→ **Work item**
The records below hold pictures; please leave those out and retype the rest exactly.

→ **Data listing**

__________________________________________________

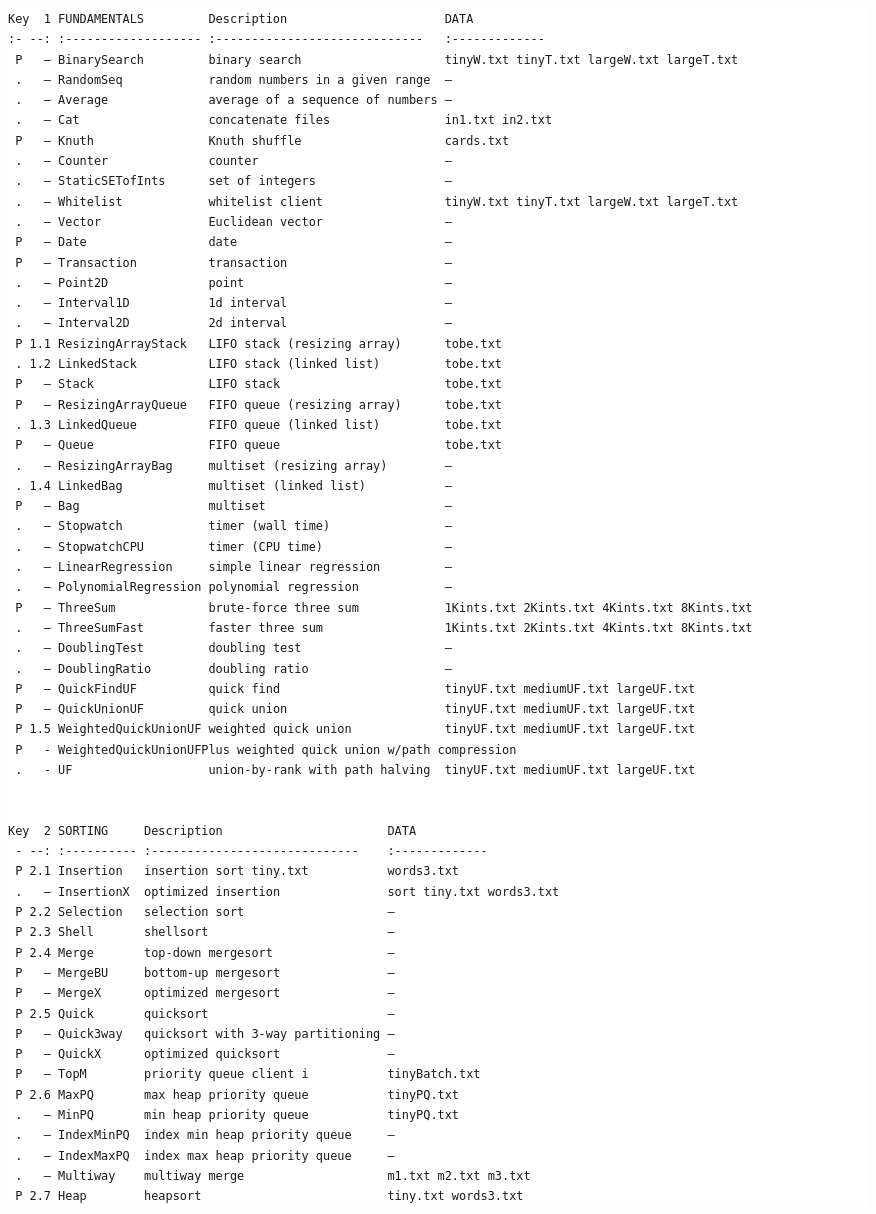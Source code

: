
 ```
Key  1 FUNDAMENTALS         Description                      DATA
:- --: :------------------- :-----------------------------   :-------------
 P   – BinarySearch         binary search                    tinyW.txt tinyT.txt largeW.txt largeT.txt
 .   – RandomSeq            random numbers in a given range  –
 .   – Average              average of a sequence of numbers –
 .   – Cat                  concatenate files                in1.txt in2.txt
 P   – Knuth                Knuth shuffle                    cards.txt
 .   – Counter              counter                          –
 .   – StaticSETofInts      set of integers                  –
 .   – Whitelist            whitelist client                 tinyW.txt tinyT.txt largeW.txt largeT.txt
 .   – Vector               Euclidean vector                 –
 P   – Date                 date                             –
 P   – Transaction          transaction                      –
 .   – Point2D              point                            –
 .   – Interval1D           1d interval                      –
 .   – Interval2D           2d interval                      –
 P 1.1 ResizingArrayStack   LIFO stack (resizing array)      tobe.txt
 . 1.2 LinkedStack          LIFO stack (linked list)         tobe.txt
 P   – Stack                LIFO stack                       tobe.txt
 P   – ResizingArrayQueue   FIFO queue (resizing array)      tobe.txt
 . 1.3 LinkedQueue          FIFO queue (linked list)         tobe.txt
 P   – Queue                FIFO queue                       tobe.txt
 .   – ResizingArrayBag     multiset (resizing array)        –
 . 1.4 LinkedBag            multiset (linked list)           –
 P   – Bag                  multiset                         –
 .   – Stopwatch            timer (wall time)                –
 .   – StopwatchCPU         timer (CPU time)                 –
 .   – LinearRegression     simple linear regression         –
 .   – PolynomialRegression polynomial regression            –
 P   – ThreeSum             brute-force three sum            1Kints.txt 2Kints.txt 4Kints.txt 8Kints.txt
 .   – ThreeSumFast         faster three sum                 1Kints.txt 2Kints.txt 4Kints.txt 8Kints.txt
 .   – DoublingTest         doubling test                    –
 .   – DoublingRatio        doubling ratio                   –
 P   – QuickFindUF          quick find                       tinyUF.txt mediumUF.txt largeUF.txt
 P   – QuickUnionUF         quick union                      tinyUF.txt mediumUF.txt largeUF.txt
 P 1.5 WeightedQuickUnionUF weighted quick union             tinyUF.txt mediumUF.txt largeUF.txt
 P   - WeightedQuickUnionUFPlus weighted quick union w/path compression        
 .   - UF                   union-by-rank with path halving  tinyUF.txt mediumUF.txt largeUF.txt


Key  2 SORTING     Description                       DATA
 - --: :---------- :-----------------------------    :-------------
 P 2.1 Insertion   insertion sort tiny.txt           words3.txt
 .   – InsertionX  optimized insertion               sort tiny.txt words3.txt
 P 2.2 Selection   selection sort                    –
 P 2.3 Shell       shellsort                         –
 P 2.4 Merge       top-down mergesort                –
 P   – MergeBU     bottom-up mergesort               –
 P   – MergeX      optimized mergesort               –
 P 2.5 Quick       quicksort                         –
 P   – Quick3way   quicksort with 3-way partitioning –
 P   – QuickX      optimized quicksort               –
 P   – TopM        priority queue client i           tinyBatch.txt
 P 2.6 MaxPQ       max heap priority queue           tinyPQ.txt
 .   – MinPQ       min heap priority queue           tinyPQ.txt
 .   – IndexMinPQ  index min heap priority queue     –
 .   – IndexMaxPQ  index max heap priority queue     –
 .   – Multiway    multiway merge                    m1.txt m2.txt m3.txt
 P 2.7 Heap        heapsort                          tiny.txt words3.txt
```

__________________________________________________

→ **Exercise solution**
Source code

:
 ```
Key  1 FUNDAMENTALS         Description                      DATA
:- --: :------------------- :-----------------------------   :-------------
 P   – BinarySearch         binary search                    tinyW.txt tinyT.txt largeW.txt largeT.txt
 .   – RandomSeq            random numbers in a given range  –
 .   – Average              average of a sequence of numbers –
 .   – Cat                  concatenate files                in1.txt in2.txt
 P   – Knuth                Knuth shuffle                    cards.txt
 .   – Counter              counter                          –
 .   – StaticSETofInts      set of integers                  –
 .   – Whitelist            whitelist client                 tinyW.txt tinyT.txt largeW.txt largeT.txt
 .   – Vector               Euclidean vector                 –
 P   – Date                 date                             –
 P   – Transaction          transaction                      –
 .   – Point2D              point                            –
 .   – Interval1D           1d interval                      –
 .   – Interval2D           2d interval                      –
 P 1.1 ResizingArrayStack   LIFO stack (resizing array)      tobe.txt
 . 1.2 LinkedStack          LIFO stack (linked list)         tobe.txt
 P   – Stack                LIFO stack                       tobe.txt
 P   – ResizingArrayQueue   FIFO queue (resizing array)      tobe.txt
 . 1.3 LinkedQueue          FIFO queue (linked list)         tobe.txt
 P   – Queue                FIFO queue                       tobe.txt
 .   – ResizingArrayBag     multiset (resizing array)        –
 . 1.4 LinkedBag            multiset (linked list)           –
 P   – Bag                  multiset                         –
 .   – Stopwatch            timer (wall time)                –
 .   – StopwatchCPU         timer (CPU time)                 –
 .   – LinearRegression     simple linear regression         –
 .   – PolynomialRegression polynomial regression            –
 P   – ThreeSum             brute-force three sum            1Kints.txt 2Kints.txt 4Kints.txt 8Kints.txt
 .   – ThreeSumFast         faster three sum                 1Kints.txt 2Kints.txt 4Kints.txt 8Kints.txt
 .   – DoublingTest         doubling test                    –
 .   – DoublingRatio        doubling ratio                   –
 P   – QuickFindUF          quick find                       tinyUF.txt mediumUF.txt largeUF.txt
 P   – QuickUnionUF         quick union                      tinyUF.txt mediumUF.txt largeUF.txt
 P 1.5 WeightedQuickUnionUF weighted quick union             tinyUF.txt mediumUF.txt largeUF.txt
 P   - WeightedQuickUnionUFPlus weighted quick union w/path compression        
 .   - UF                   union-by-rank with path halving  tinyUF.txt mediumUF.txt largeUF.txt


Key  2 SORTING     Description                       DATA
 - --: :---------- :-----------------------------    :-------------
 P 2.1 Insertion   insertion sort tiny.txt           words3.txt
 .   – InsertionX  optimized insertion               sort tiny.txt words3.txt
 P 2.2 Selection   selection sort                    –
 P 2.3 Shell       shellsort                         –
 P 2.4 Merge       top-down mergesort                –
 P   – MergeBU     bottom-up mergesort               –
 P   – MergeX      optimized mergesort               –
 P 2.5 Quick       quicksort                         –
 P   – Quick3way   quicksort with 3-way partitioning –
 P   – QuickX      optimized quicksort               –
 P   – TopM        priority queue client i           tinyBatch.txt
 P 2.6 MaxPQ       max heap priority queue           tinyPQ.txt
 .   – MinPQ       min heap priority queue           tinyPQ.txt
 .   – IndexMinPQ  index min heap priority queue     –
 .   – IndexMaxPQ  index max heap priority queue     –
 .   – Multiway    multiway merge                    m1.txt m2.txt m3.txt
 P 2.7 Heap        heapsort                          tiny.txt words3.txt
```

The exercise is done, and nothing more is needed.